Posted by:
RSNewton
at Sat Aug 9 19:04:51 2003 [ Email Message ] [ Show All Posts by RSNewton ]
Wolfgang wrote:
Character homology is *central* to the Hennigian approach. The better cladistic studies contain abundant discussions of character states and homology.
My response:
I agree that homology is central to systematics, not just to the Hennigian approach. All systematists should be concerned with homology, not just the "better cladistic studies."
Wolfgang wrote:
As to self-proclaimed leaders... - they are not self-proclaimed, they lead through producing the most influential papers that the most people cite, and are recognised for that. And, at the moment, they happen to be people like Arnold Kluge, Michael Lee, Olivier Rieppel, Kevin de Queiroz, Jacques Gauthier, and others, all of them cladists, not the greats of the 1950s and 1960s (who led then by being the best at the time, and brilliant they were, too), and whose word you seem to regard as final on everything. Deal with it.
My response:
Kluge writes in his paper on Calabaria and Erycine snake phylogeny: "Homology is dealt with only indirectly by character congruence, the ultimate arbiter of character history." That means Kluge did not analyze his characters.

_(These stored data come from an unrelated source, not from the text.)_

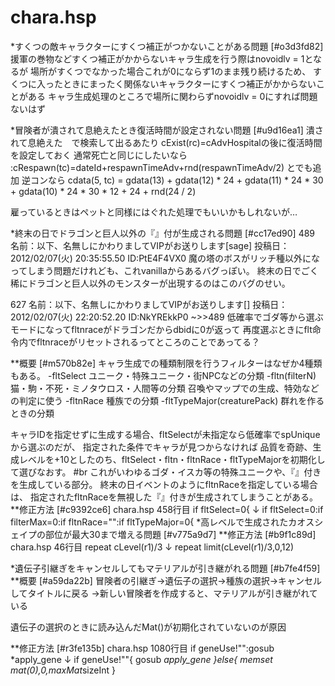 # chara.hsp


*すくつの敵キャラクターにすくつ補正がつかないことがある問題 [#o3d3fd82]
援軍の巻物などすくつ補正がかからないキャラ生成を行う際はnovoidlv = 1となるが
場所がすくつでなかった場合これが0にならず1のまま残り続けるため、
すくつに入ったときにまったく関係ないキャラクターにすくつ補正がかからないことがある
キャラ生成処理のところで場所に関わらずnovoidlv = 0にすれば問題ないはず

*冒険者が潰されて息絶えたとき復活時間が設定されない問題 [#u9d16ea1]
潰されて息絶えた　で検索して出るあたり
cExist(rc)=cAdvHospitalの後に復活時間を設定しておく
通常死亡と同じにしたいなら
:cRespawn(tc)=dateId+respawnTimeAdv+rnd(respawnTimeAdv/2) とでも追加
逆コンなら
cdata(5, tc) = gdata(13) + gdata(12) * 24 + gdata(11) * 24 * 30 + gdata(10) * 24 * 30 * 12 + 24 + rnd(24 / 2)

雇っているときはペットと同様にはぐれた処理でもいいかもしれないが…

*終末の日でドラゴンと巨人以外の『』付が生成される問題 [#cc17ed90]
489 名前：以下、名無しにかわりましてVIPがお送りします[sage] 投稿日：2012/02/07(火) 20:35:55.50 ID:PtE4F4VX0
魔の塔のボスがリッチ種以外になってしまう問題だけれども、これvanillaからあるバグっぽい。
終末の日でごく稀にドラゴンと巨人以外のモンスターが出現するのはこのバグのせい。

627 名前：以下、名無しにかわりましてVIPがお送りします[] 投稿日：2012/02/07(火) 22:20:52.20 ID:NkYREkkP0
~>>489
低確率でゴダ等から選ぶモードになってfltnraceがドラゴンだからdbidに0が返って
再度選ぶときにflt命令内でfltnraceがリセットされるってところのことであってる？

**概要 [#m570b82e]
キャラ生成での種類制限を行うフィルターはなぜか4種類もある。
-fltSelect
ユニーク・特殊ユニーク・街NPCなどの分類
-fltn(filterN)
猫・駒・不死・ミノタウロス・人間等の分類
召喚やマップでの生成、特効などの判定に使う
-fltnRace
種族での分類
-fltTypeMajor(creaturePack)
群れを作るときの分類

キャラIDを指定せずに生成する場合、fltSelectが未指定なら低確率でspUniqueから選ぶのだが、
指定された条件でキャラが見つからなければ
品質を奇跡、生成レベルを+10としたのち、fltSelect・fltn・fltnRace・fltTypeMajorを初期化して選びなおす。
#br
これがいわゆるゴダ・イスカ等の特殊ユニークや、『』付きを生成している部分。
終末の日イベントのようにfltnRaceを指定している場合は、
指定されたfltnRaceを無視した『』付きが生成されてしまうことがある。
**修正方法 [#c9392ce6]
chara.hsp 458行目
    if fltSelect=0{
↓
    if fltSelect=0:if filterMax=0:if fltnRace="":if fltTypeMajor=0{
*高レベルで生成されたカオスシェイプの部位が最大30まで増える問題 [#v775a9d7]
**修正方法 [#b9f1c89d]
chara.hsp 46行目
    repeat cLevel(r1)/3
↓
    repeat limit(cLevel(r1)/3,0,12)

*遺伝子引継ぎをキャンセルしてもマテリアルが引き継がれる問題 [#b7fe4f59]
**概要 [#a59da22b]
冒険者の引継ぎ→遺伝子の選択→種族の選択→キャンセルしてタイトルに戻る
→新しい冒険者を作成すると、マテリアルが引き継がれている

遺伝子の選択のときに読み込んだMat()が初期化されていないのが原因

**修正方法 [#r3fe135b]
chara.hsp 1080行目
  if geneUse!"":gosub *apply_gene
↓
  if geneUse!""{
    gosub *apply_gene
  }else{
    memset mat(0),0,maxMat*sizeInt
  }

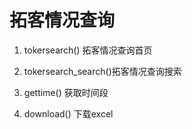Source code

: # 拓客情况查询

1. tokersearch() 拓客情况查询首页

2. tokersearch_search()拓客情况查询搜索

3. gettime() 获取时间段

4. download() 下载excel
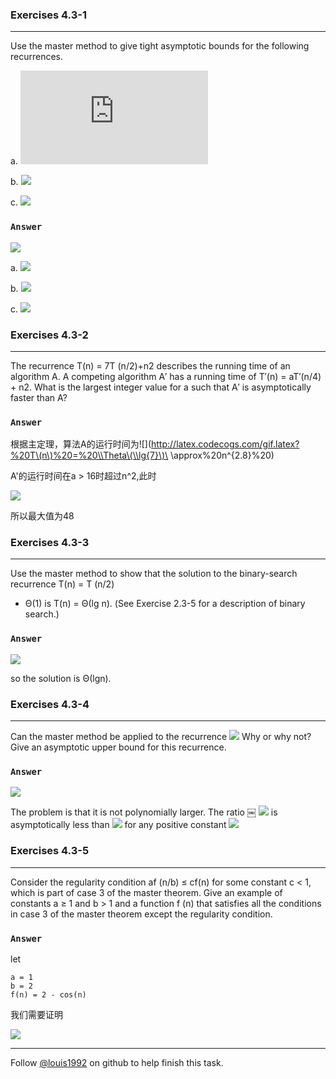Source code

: ### Exercises 4.3-1
***
Use the master method to give tight asymptotic bounds for the following recurrences.

a. ![](http://latex.codecogs.com/gif.latex?%20T\(n\)%20=%204T\(n/2\)+n%20)

b. ![](http://latex.codecogs.com/gif.latex?%20T\(n\)%20=%204T\(n/2\)+n^2%20)

c. ![](http://latex.codecogs.com/gif.latex?%20T\(n\)%20=%204T\(n/2\)+n^3%20)

### `Answer`
![](http://latex.codecogs.com/gif.latex?%20n^{\\log_{b}{a}}%20=%20n^{\\log_{2}{4}}%20=%20n^2)

a. ![](http://latex.codecogs.com/gif.latex?%20\\Theta\(n^2\)%20)

b. ![](http://latex.codecogs.com/gif.latex?%20\\Theta\(n^2%20\\lg{n}\)%20)

c. ![](http://latex.codecogs.com/gif.latex?%20\\Theta\(n^3\)%20)


### Exercises 4.3-2
***
The recurrence T(n) = 7T (n/2)+n2 describes the running time of an algorithm A. A competing algorithm A′ has a running time of T′(n) = aT′(n/4) + n2. What is the largest integer value for a such that A′ is asymptotically faster than A?

### `Answer`
根据主定理，算法A的运行时间为![](http://latex.codecogs.com/gif.latex?%20T\(n\)%20=%20\\Theta\(\\lg{7}\)\ \\approx%20n^{2.8}%20)

A'的运行时间在a > 16时超过n^2,此时

![](http://latex.codecogs.com/gif.latex?%20T\(n\)%20=%20\\Theta\(n^{\\log_{4}{a}}\)%20<%20%20\\lg{7}%20=%20\\log_{4}{49})

所以最大值为48



### Exercises 4.3-3
***
Use the master method to show that the solution to the binary-search recurrence T(n) = T (n/2)
+ Θ(1) is T(n) = Θ(lg n). (See Exercise 2.3-5 for a description of binary search.)
### `Answer`
![](http://latex.codecogs.com/gif.latex?%20n^{\\log_{b}{a}}%20=%20n^{\\log_{2}{1}%20=%201}%20)

so the solution is Θ(lgn).


### Exercises 4.3-4
***
Can the master method be applied to the recurrence
![](http://latex.codecogs.com/gif.latex?%20T\(n\)%20=%204T\(n/2\)%20+%20n^2%20\\lg{n}%20)
Why or why not? Give an asymptotic upper bound for this recurrence.

### `Answer`
![](http://latex.codecogs.com/gif.latex?%20n^{\\log_{b}{a}}%20=%20n^{\\log_{2}{4}}%20=%20n^2%20)

The problem is that it is not polynomially larger. The ratio ￼ 
![](http://latex.codecogs.com/gif.latex?%20f\(n\)%20/%20n^{\\log_{b}{a}}%20=%20\\lg{n})
is asymptotically less than 
![](http://latex.codecogs.com/gif.latex?%20n^\\epsilon%20) for any positive constant 
![](http://latex.codecogs.com/gif.latex?%20\\epsilon%20)

### Exercises 4.3-5
***
Consider the regularity condition af (n/b) ≤ cf(n) for some constant c < 1, which is part of case 3 of the master theorem. Give an example of constants a ≥ 1 and b > 1 and a function f (n) that satisfies all the conditions in case 3 of the master theorem except the regularity condition.

### `Answer`
let
	
	a = 1
	b = 2
	f(n) = 2 - cos(n)
	
我们需要证明

![](http://latex.codecogs.com/gif.latex?%20\\frac{n}{2}\(%202%20-%20\\cos\(\\frac{n}{2}\)}\)%20<%20cn%20\\\\%20%20~%20\\Rightarrow%20c%20>%20\\frac{2-%20\\cos\(n/2\)}{2}%20\\\\%20%20~%20%0d%0a\\Rightarrow%20c%20>%20\\frac{3}{2}%0d%0a)

***
Follow [@louis1992](https://github.com/gzc) on github to help finish this task.

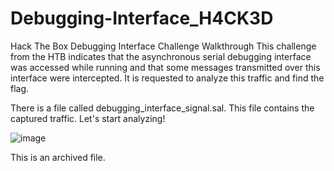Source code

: # Debugging-Interface_H4CK3D
Hack The Box Debugging Interface Challenge Walkthrough
This challenge from the HTB indicates that the asynchronous serial debugging interface was accessed while running and that some messages transmitted over this interface were intercepted. It is requested to analyze this traffic and find the flag.

There is a file called debugging_interface_signal.sal. This file contains the captured traffic. Let's start analyzing!

![image](https://github.com/Funched/Debugging-Interface_H4CK3D/assets/135317904/44aa29d9-cf8d-42c8-b53c-686af9bed991)

This is an archived file. 
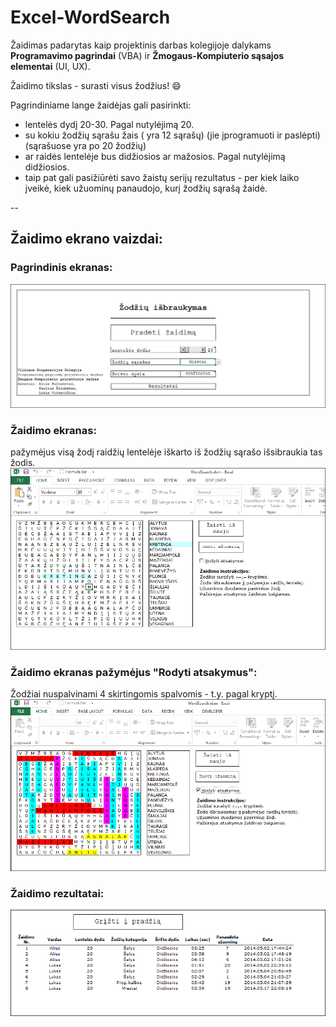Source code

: # Excel-WordSearch

Žaidimas padarytas kaip projektinis darbas kolegijoje dalykams **Programavimo pagrindai** (VBA) ir **Žmogaus-Kompiuterio sąsajos elementai** (UI, UX).

Žaidimo tikslas - surasti visus žodžius! :smile:

Pagrindiniame lange žaidėjas gali pasirinkti:
- lentelės dydį 20-30. Pagal nutylėjimą 20.
- su kokiu žodžių sąrašu žais ( yra 12 sąrašų) (jie įprogramuoti ir paslėpti) (sąrašuose yra po 20 žodžių)
- ar raidės lentelėje bus didžiosios ar mažosios. Pagal nutylėjimą didžiosios.
- taip pat gali pasižiūrėti savo žaistų serijų rezultatus - per kiek laiko įveikė, kiek užuominų panaudojo, kurį žodžių sąrašą žaidė.

-- 

## Žaidimo ekrano vaizdai:

### Pagrindinis ekranas:
![](/Screenshot_1.png)

### Žaidimo ekranas:
pažymėjus visą žodį raidžių lentelėje iškarto iš žodžių sąrašo išsibraukia tas žodis.
![](/Screenshot_2.png)

### Žaidimo ekranas pažymėjus "Rodyti atsakymus":
Žodžiai nuspalvinami 4 skirtingomis spalvomis - t.y. pagal kryptį.
![](/Screenshot_3.png)

### Žaidimo rezultatai:
![](/Screenshot_4.png)
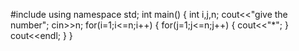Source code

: #include<iostream>
using namespace std;
int main()
{
  int i,j,n;
  cout<<"give the number";
  cin>>n;
  for(i=1;i<=n;i++)
  {
    for(j=1;j<=n;j++)
    {
        cout<<"*";
    }
  cout<<endl;
  }
}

Michael Lee has written a paper arguing that one of Olivier Rieppel's taxonomic characters, the hooked fifth metatarsal, is a convergence. At least Lee is analyzing his characters.
As for Jacques Gauthier, he himself admits that he did not analyze his characters in his paper on the origin of birds.
de Queiroz himself has been criticized for selecting diet as a character in his analysis of the iguanian lizards.
In sum, most of the people you cite as being leaders in the field of herpetology do not analyze their characters. They are therefore more likely to rely on convergent characters than on homologies. It appears that these people are not true to the Hennigian approach nor can their studies be classified as "better cladistic studies" by your own definition.